■ DESCRIPTION OF THE TASK ■
In the records below, the line with "TX packets:0 errors:0" opens the range and the line with "RX packets:3801172 errors:0" closes it; print that range exactly and nothing else.

■ DATA EXTRACTS ■

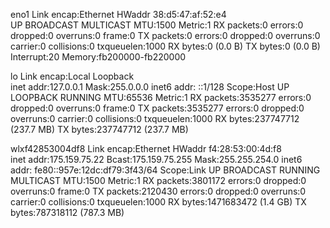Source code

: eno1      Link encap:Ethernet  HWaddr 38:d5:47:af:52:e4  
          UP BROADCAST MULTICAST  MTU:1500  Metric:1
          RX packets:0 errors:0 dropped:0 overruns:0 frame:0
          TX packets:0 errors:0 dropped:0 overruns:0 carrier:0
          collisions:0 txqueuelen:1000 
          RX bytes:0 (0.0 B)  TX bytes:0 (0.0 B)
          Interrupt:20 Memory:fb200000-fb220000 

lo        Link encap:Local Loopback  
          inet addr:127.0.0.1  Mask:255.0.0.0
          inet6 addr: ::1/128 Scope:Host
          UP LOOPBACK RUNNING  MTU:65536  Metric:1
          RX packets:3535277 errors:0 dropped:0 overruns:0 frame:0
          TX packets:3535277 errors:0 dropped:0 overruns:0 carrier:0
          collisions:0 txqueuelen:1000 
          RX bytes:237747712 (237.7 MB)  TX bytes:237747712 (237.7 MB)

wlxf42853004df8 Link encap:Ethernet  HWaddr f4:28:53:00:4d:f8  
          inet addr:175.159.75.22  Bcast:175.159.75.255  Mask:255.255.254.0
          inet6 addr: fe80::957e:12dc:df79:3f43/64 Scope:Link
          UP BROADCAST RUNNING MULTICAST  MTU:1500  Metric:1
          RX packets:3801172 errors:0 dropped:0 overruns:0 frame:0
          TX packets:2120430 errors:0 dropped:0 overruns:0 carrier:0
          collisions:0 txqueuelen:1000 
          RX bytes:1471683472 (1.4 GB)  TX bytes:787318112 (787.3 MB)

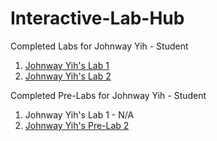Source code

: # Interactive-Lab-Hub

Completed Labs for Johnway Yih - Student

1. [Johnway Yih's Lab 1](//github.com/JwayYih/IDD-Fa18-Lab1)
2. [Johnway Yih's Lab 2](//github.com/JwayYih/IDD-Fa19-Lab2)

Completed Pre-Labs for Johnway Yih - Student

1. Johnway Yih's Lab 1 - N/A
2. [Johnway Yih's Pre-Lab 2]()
...
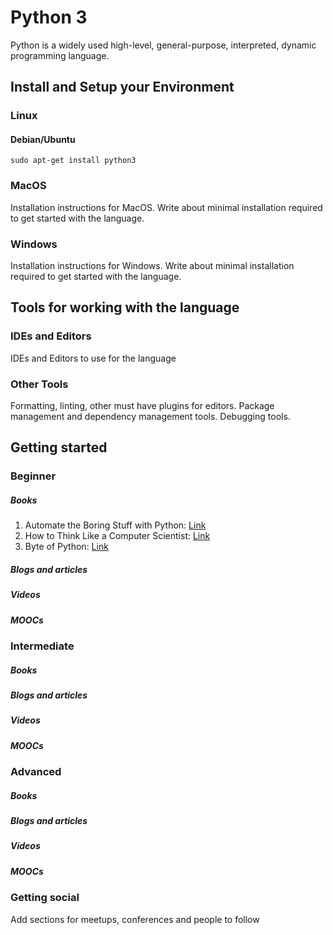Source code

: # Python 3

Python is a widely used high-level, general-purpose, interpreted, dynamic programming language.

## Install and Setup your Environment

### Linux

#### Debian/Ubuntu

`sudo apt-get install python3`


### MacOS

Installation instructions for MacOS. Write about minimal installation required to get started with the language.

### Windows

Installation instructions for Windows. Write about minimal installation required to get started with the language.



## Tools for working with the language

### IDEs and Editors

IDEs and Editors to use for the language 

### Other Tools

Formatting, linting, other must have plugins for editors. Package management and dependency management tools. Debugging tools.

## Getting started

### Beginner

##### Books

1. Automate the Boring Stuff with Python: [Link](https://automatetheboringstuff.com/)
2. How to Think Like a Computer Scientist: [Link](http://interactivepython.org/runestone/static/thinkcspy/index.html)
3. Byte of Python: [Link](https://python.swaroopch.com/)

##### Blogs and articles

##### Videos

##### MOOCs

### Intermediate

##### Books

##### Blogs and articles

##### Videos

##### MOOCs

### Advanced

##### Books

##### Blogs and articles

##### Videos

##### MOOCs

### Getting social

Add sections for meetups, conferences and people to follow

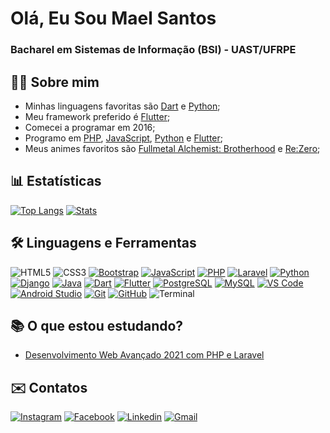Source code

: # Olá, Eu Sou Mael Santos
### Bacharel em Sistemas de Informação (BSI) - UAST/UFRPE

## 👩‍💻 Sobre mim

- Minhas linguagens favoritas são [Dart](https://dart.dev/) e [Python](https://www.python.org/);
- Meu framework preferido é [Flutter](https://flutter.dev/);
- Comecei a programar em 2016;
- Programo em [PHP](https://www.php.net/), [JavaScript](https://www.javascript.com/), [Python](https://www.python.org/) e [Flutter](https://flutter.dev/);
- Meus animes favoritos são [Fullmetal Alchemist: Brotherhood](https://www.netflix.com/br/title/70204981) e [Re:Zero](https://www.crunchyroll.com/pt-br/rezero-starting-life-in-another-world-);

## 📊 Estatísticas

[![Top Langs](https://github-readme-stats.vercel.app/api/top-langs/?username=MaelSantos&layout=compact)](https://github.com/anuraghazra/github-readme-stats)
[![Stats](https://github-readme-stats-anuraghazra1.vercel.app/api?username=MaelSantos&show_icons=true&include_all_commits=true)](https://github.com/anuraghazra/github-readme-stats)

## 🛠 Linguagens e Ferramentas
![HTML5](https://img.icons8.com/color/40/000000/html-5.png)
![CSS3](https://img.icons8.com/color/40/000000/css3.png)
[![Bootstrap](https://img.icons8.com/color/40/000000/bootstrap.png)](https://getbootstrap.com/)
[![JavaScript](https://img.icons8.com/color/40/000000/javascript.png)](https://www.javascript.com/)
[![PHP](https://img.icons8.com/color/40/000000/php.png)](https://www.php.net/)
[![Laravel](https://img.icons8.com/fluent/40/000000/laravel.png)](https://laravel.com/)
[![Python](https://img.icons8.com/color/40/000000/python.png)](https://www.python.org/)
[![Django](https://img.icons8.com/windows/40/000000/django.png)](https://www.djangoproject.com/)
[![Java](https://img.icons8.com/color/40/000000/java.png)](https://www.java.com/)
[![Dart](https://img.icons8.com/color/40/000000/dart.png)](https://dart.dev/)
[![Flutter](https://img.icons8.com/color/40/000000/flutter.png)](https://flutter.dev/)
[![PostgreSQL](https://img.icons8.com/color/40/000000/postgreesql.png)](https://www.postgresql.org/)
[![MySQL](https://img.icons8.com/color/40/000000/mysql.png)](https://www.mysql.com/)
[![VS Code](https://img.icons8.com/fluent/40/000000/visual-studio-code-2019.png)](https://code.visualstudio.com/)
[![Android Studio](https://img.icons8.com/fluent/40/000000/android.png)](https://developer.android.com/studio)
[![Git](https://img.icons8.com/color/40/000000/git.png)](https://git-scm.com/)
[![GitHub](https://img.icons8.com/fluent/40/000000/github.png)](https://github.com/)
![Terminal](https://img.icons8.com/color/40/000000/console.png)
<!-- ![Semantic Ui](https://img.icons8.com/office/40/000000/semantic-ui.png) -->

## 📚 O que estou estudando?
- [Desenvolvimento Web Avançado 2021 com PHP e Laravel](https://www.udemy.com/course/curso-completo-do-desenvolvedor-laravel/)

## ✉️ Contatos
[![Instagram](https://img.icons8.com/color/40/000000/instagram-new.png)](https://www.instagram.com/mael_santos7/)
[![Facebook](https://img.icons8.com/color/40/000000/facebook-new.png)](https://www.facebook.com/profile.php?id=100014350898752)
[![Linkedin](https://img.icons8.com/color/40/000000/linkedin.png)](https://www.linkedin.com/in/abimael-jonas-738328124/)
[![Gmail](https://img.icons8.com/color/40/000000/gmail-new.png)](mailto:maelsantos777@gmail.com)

■ WRITTEN SOLUTION ■
          TX packets:0 errors:0 dropped:0 overruns:0 carrier:0
          collisions:0 txqueuelen:1000 
          RX bytes:0 (0.0 B)  TX bytes:0 (0.0 B)
          Interrupt:20 Memory:fb200000-fb220000 

lo        Link encap:Local Loopback  
          inet addr:127.0.0.1  Mask:255.0.0.0
          inet6 addr: ::1/128 Scope:Host
          UP LOOPBACK RUNNING  MTU:65536  Metric:1
          RX packets:3535277 errors:0 dropped:0 overruns:0 frame:0
          TX packets:3535277 errors:0 dropped:0 overruns:0 carrier:0
          collisions:0 txqueuelen:1000 
          RX bytes:237747712 (237.7 MB)  TX bytes:237747712 (237.7 MB)

wlxf42853004df8 Link encap:Ethernet  HWaddr f4:28:53:00:4d:f8  
          inet addr:175.159.75.22  Bcast:175.159.75.255  Mask:255.255.254.0
          inet6 addr: fe80::957e:12dc:df79:3f43/64 Scope:Link
          UP BROADCAST RUNNING MULTICAST  MTU:1500  Metric:1
          RX packets:3801172 errors:0 dropped:0 overruns:0 frame:0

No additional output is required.